The drawing shows a collision between two pucks on an air-hockey table. Puck A has a mass of 0.022 kg and is moving along the x axis with a velocity of +5.5 m/s. It makes a collision with puck B, which has a mass of 0.062 kg and is initially at rest. The collision is not head-on.

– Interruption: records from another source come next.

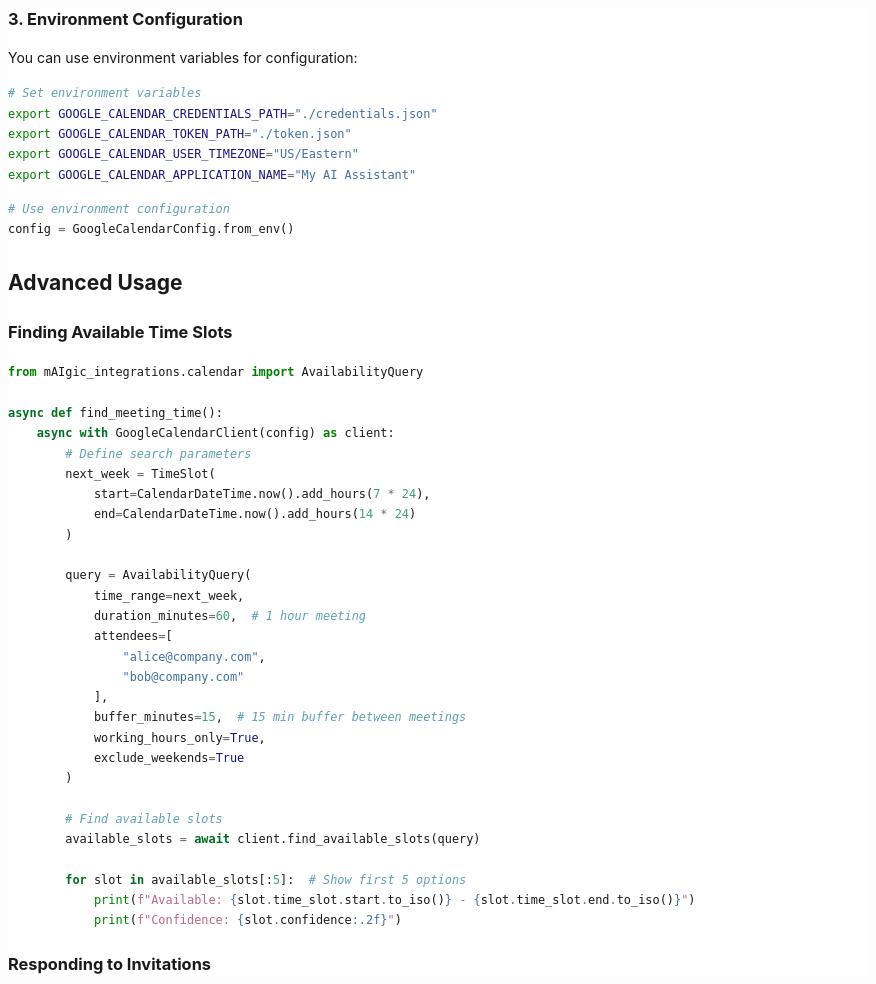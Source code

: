 ### 3. Environment Configuration

You can use environment variables for configuration:

```bash
# Set environment variables
export GOOGLE_CALENDAR_CREDENTIALS_PATH="./credentials.json"
export GOOGLE_CALENDAR_TOKEN_PATH="./token.json"
export GOOGLE_CALENDAR_USER_TIMEZONE="US/Eastern"
export GOOGLE_CALENDAR_APPLICATION_NAME="My AI Assistant"
```

```python
# Use environment configuration
config = GoogleCalendarConfig.from_env()
```

## Advanced Usage

### Finding Available Time Slots

```python
from mAIgic_integrations.calendar import AvailabilityQuery

async def find_meeting_time():
    async with GoogleCalendarClient(config) as client:
        # Define search parameters
        next_week = TimeSlot(
            start=CalendarDateTime.now().add_hours(7 * 24),
            end=CalendarDateTime.now().add_hours(14 * 24)
        )
        
        query = AvailabilityQuery(
            time_range=next_week,
            duration_minutes=60,  # 1 hour meeting
            attendees=[
                "alice@company.com",
                "bob@company.com"
            ],
            buffer_minutes=15,  # 15 min buffer between meetings
            working_hours_only=True,
            exclude_weekends=True
        )
        
        # Find available slots
        available_slots = await client.find_available_slots(query)
        
        for slot in available_slots[:5]:  # Show first 5 options
            print(f"Available: {slot.time_slot.start.to_iso()} - {slot.time_slot.end.to_iso()}")
            print(f"Confidence: {slot.confidence:.2f}")
```

### Responding to Invitations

After the collision, the two pucks fly apart with Puck A angle 65 degrees and Puck B 37 degrees.
Find the final speeds of both puck A and puck B?
2007-11-01 14:40:34 · 2 answers · asked by bigg310ez 1 in Science & Mathematics ➔ Physics
GIVENS
masses m1, m2 = .022 .062
pre-collision velocities v1i, v2i = 5.5 0
post-collision angles Θ1f, Θ2f = 65 -37 deg
SETUP
P = m1v1i = .121
RESULTS
post-collision velocities v1f, v2f:
v1f = P / ((1/tan(Θ1f) - 1/tan(Θ2f))*m1*sin(Θ1f)) =
3.38392960822387 m/s
v2f = P / ((1/tan(Θ2f) - 1/tan(Θ1f))*m2*sin(Θ2f)) =
1.80827716609214 m/s
2007-11-03 04:03:55 · answer #1 · answered by kirchwey 7 · 0⤊ 0⤋
Wouldn't the tensile strength of the plastic material used to make these pucks play a role in absorbtion, thus slowing the deflected speed?
2007-11-01 14:44:37 · answer #2 · answered by Anonymous · 0⤊ 2⤋